EXERCISE REQUIREMENTS:
Could you copy every line of the data that contains the word "subsubsection"?

── MATERIALS PROVIDED ──

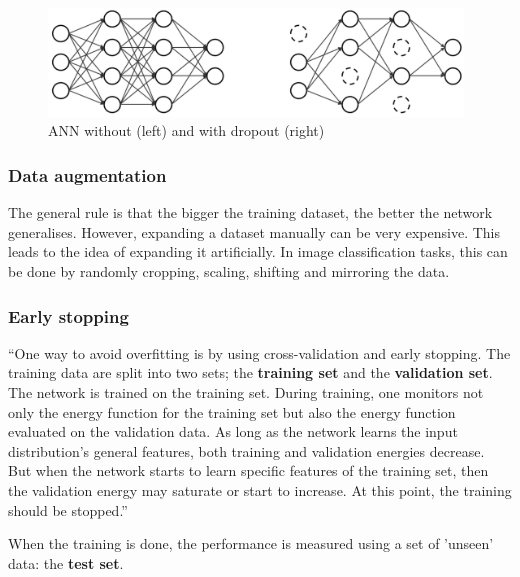 \vspace{4mm}
\begin{figure}[htb]
	\begin{center}
		\includegraphics*[width=11cm, keepaspectratio]{obr/dropou.png}
	\end{center}
	\vspace{4mm}
	\caption{ANN without (left) and with dropout (right) \cite{arvi}} 
	\label{dropout}
\end{figure}

\subsubsection{Data augmentation}

The general rule is that the bigger the training dataset, the better the network generalises. However, expanding a dataset manually can be very expensive. This leads to the idea of expanding it artificially. In image classification tasks, this can be done by randomly cropping, scaling, shifting and mirroring the data. \cite{mehlig}

\subsubsection{Early stopping}
\enquote{One way to avoid overfitting is by using cross-validation and early stopping. The training data are split into two sets; the \textbf{training set} and the \textbf{validation set}. The network is trained on the training set. During training, one monitors not only the energy function for the training set but also the energy function evaluated on the validation data. As long as the network learns the input distribution's general features, both training and validation energies decrease. But when the network starts to learn specific features of the training set, then the validation energy may saturate or start to increase. At this point, the training should be stopped.} \cite{mehlig}

When the training is done, the performance is measured using a set of 'unseen' data: the \textbf{test set}. \cite{mehlig}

───

SOLUTION:
\subsubsection{Data augmentation}
\subsubsection{Early stopping}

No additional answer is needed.